Week 02: Read, Write, Edit DNA

Part 1 — Benchling and In-Silico Gel Art

Objective

Simulate restriction enzyme digests using lambda DNA and generate gel electrophoresis patterns.

Tools Used

Benchling
Restriction enzyme digest simulation
Lambda DNA reference sequence

Restriction Enzymes

EcoRI
HindIII
BamHI
KpnI
EcoRV
SacI
SalI
XohI

Part 3 — DNA Design Challenge

Selected Protein

Protein Name

BDNF (Brain-Derived Neurotrophic Factor)

Organism

Homo sapiens

Reason for Selection

I am interested in understanding how brain biology supports learning, memory, and cognition. BDNF plays an important role in synaptic plasticity and memory consolidation by helping neurons strengthen their connections during learning processes.
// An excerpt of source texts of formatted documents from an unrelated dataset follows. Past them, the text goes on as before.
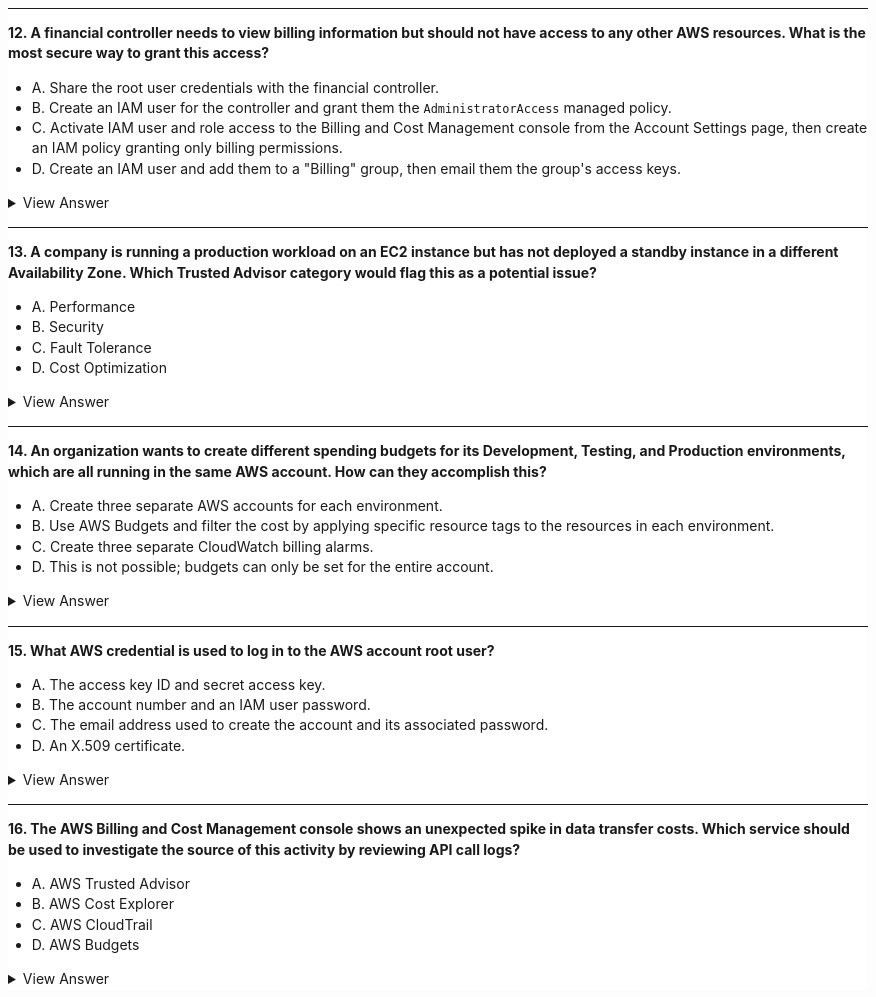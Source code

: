 
---

**12. A financial controller needs to view billing information but should not have access to any other AWS resources. What is the most secure way to grant this access?**

- A. Share the root user credentials with the financial controller.
- B. Create an IAM user for the controller and grant them the `AdministratorAccess` managed policy.
- C. Activate IAM user and role access to the Billing and Cost Management console from the Account Settings page, then create an IAM policy granting only billing permissions.
- D. Create an IAM user and add them to a "Billing" group, then email them the group's access keys.
<details><summary>View Answer</summary></details>
    

---

**13. A company is running a production workload on an EC2 instance but has not deployed a standby instance in a different Availability Zone. Which Trusted Advisor category would flag this as a potential issue?**

- A. Performance
- B. Security
- C. Fault Tolerance
- D. Cost Optimization
<details><summary>View Answer</summary></details>
    

---

**14. An organization wants to create different spending budgets for its Development, Testing, and Production environments, which are all running in the same AWS account. How can they accomplish this?**

- A. Create three separate AWS accounts for each environment.
- B. Use AWS Budgets and filter the cost by applying specific resource tags to the resources in each environment.
- C. Create three separate CloudWatch billing alarms.
- D. This is not possible; budgets can only be set for the entire account.
<details><summary>View Answer</summary></details>
    

---

**15. What AWS credential is used to log in to the AWS account root user?**

- A. The access key ID and secret access key.
- B. The account number and an IAM user password.
- C. The email address used to create the account and its associated password.
- D. An X.509 certificate.
<details><summary>View Answer</summary></details>
    

---

**16. The AWS Billing and Cost Management console shows an unexpected spike in data transfer costs. Which service should be used to investigate the source of this activity by reviewing API call logs?**

- A. AWS Trusted Advisor
- B. AWS Cost Explorer
- C. AWS CloudTrail
- D. AWS Budgets
<details><summary>View Answer</summary></details>
    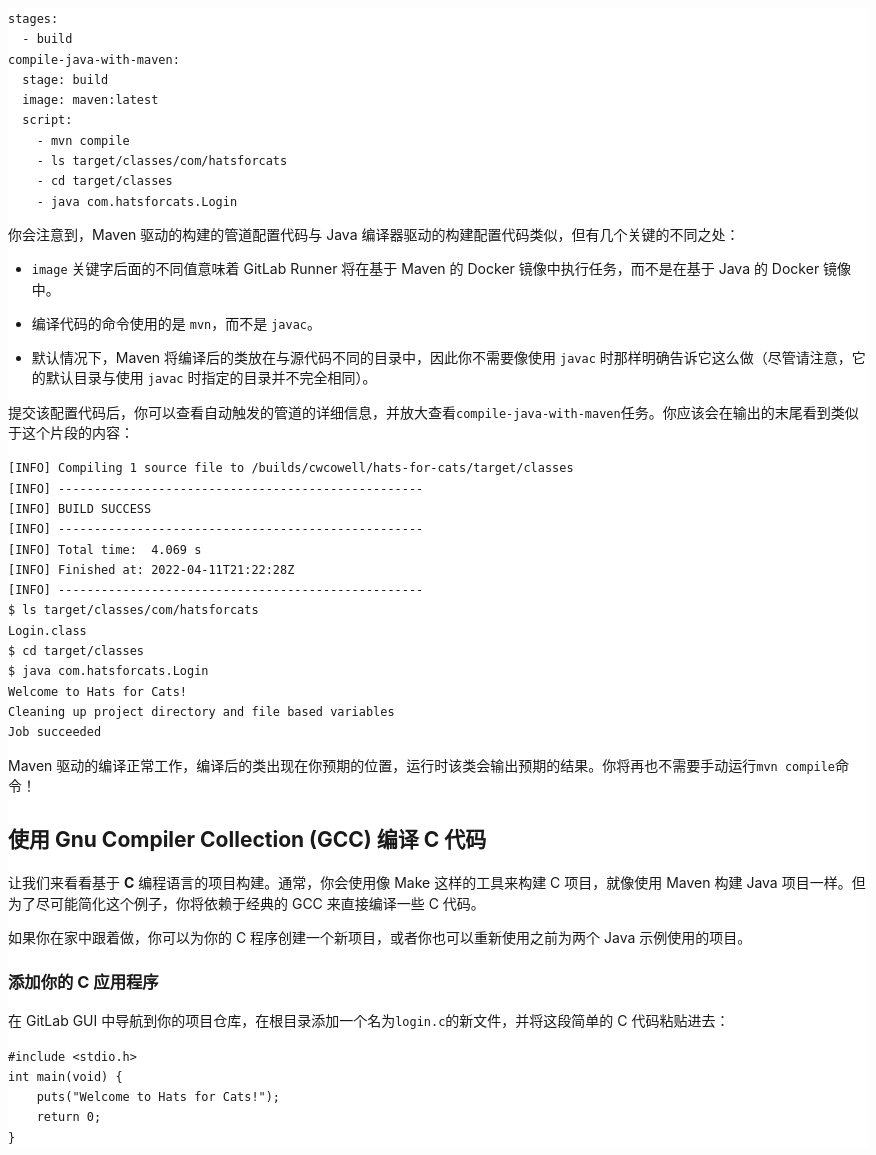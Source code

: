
 ```
stages:
  - build
compile-java-with-maven:
  stage: build
  image: maven:latest
  script:
    - mvn compile
    - ls target/classes/com/hatsforcats
    - cd target/classes
    - java com.hatsforcats.Login
```

你会注意到，Maven 驱动的构建的管道配置代码与 Java 编译器驱动的构建配置代码类似，但有几个关键的不同之处：

+   `image` 关键字后面的不同值意味着 GitLab Runner 将在基于 Maven 的 Docker 镜像中执行任务，而不是在基于 Java 的 Docker 镜像中。

+   编译代码的命令使用的是 `mvn`，而不是 `javac`。

+   默认情况下，Maven 将编译后的类放在与源代码不同的目录中，因此你不需要像使用 `javac` 时那样明确告诉它这么做（尽管请注意，它的默认目录与使用 `javac` 时指定的目录并不完全相同）。

提交该配置代码后，你可以查看自动触发的管道的详细信息，并放大查看`compile-java-with-maven`任务。你应该会在输出的末尾看到类似于这个片段的内容：

```
[INFO] Compiling 1 source file to /builds/cwcowell/hats-for-cats/target/classes
[INFO] ---------------------------------------------------
[INFO] BUILD SUCCESS
[INFO] ---------------------------------------------------
[INFO] Total time:  4.069 s
[INFO] Finished at: 2022-04-11T21:22:28Z
[INFO] ---------------------------------------------------
$ ls target/classes/com/hatsforcats
Login.class
$ cd target/classes
$ java com.hatsforcats.Login
Welcome to Hats for Cats!
Cleaning up project directory and file based variables
Job succeeded
```

Maven 驱动的编译正常工作，编译后的类出现在你预期的位置，运行时该类会输出预期的结果。你将再也不需要手动运行`mvn compile`命令！

## 使用 Gnu Compiler Collection (GCC) 编译 C 代码

让我们来看看基于 **C** 编程语言的项目构建。通常，你会使用像 Make 这样的工具来构建 C 项目，就像使用 Maven 构建 Java 项目一样。但为了尽可能简化这个例子，你将依赖于经典的 GCC 来直接编译一些 C 代码。

如果你在家中跟着做，你可以为你的 C 程序创建一个新项目，或者你也可以重新使用之前为两个 Java 示例使用的项目。

### 添加你的 C 应用程序

在 GitLab GUI 中导航到你的项目仓库，在根目录添加一个名为`login.c`的新文件，并将这段简单的 C 代码粘贴进去：

```
#include <stdio.h>
int main(void) {
    puts("Welcome to Hats for Cats!");
    return 0;
}
```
One particularly interesting feature is the Val66Met polymorphism, where a single nucleotide variation changes protein trafficking and influences memory formation and cognitive performance. This demonstrates how even small DNA sequence changes can produce measurable biological and behavioral effects.

I selected human BDNF from GenBank/RefSeq.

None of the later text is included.